--- Data provided Enclosed Below ---

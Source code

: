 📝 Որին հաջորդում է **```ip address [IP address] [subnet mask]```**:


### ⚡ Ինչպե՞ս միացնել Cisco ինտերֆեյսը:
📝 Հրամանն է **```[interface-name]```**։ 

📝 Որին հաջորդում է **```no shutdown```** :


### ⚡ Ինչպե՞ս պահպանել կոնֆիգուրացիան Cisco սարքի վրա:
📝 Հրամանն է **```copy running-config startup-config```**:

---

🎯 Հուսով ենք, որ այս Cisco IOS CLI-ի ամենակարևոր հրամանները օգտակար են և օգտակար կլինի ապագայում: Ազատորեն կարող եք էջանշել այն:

--- End of Enclosed Data provided ---
--- Data provided Enclosed Below ---

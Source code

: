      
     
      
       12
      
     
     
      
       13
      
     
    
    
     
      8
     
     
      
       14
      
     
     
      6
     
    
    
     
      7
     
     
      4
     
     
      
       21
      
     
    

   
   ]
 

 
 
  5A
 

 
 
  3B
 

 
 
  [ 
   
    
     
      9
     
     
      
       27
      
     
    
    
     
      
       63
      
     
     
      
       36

--- End of Enclosed Data provided ---

What is needed:
Where a line of the data above includes "Cisco", copy that line.

Written answer:
### ⚡ Ինչպե՞ս միացնել Cisco ինտերֆեյսը:
### ⚡ Ինչպե՞ս պահպանել կոնֆիգուրացիան Cisco սարքի վրա:
🎯 Հուսով ենք, որ այս Cisco IOS CLI-ի ամենակարևոր հրամանները օգտակար են և օգտակար կլինի ապագայում: Ազատորեն կարող եք էջանշել այն:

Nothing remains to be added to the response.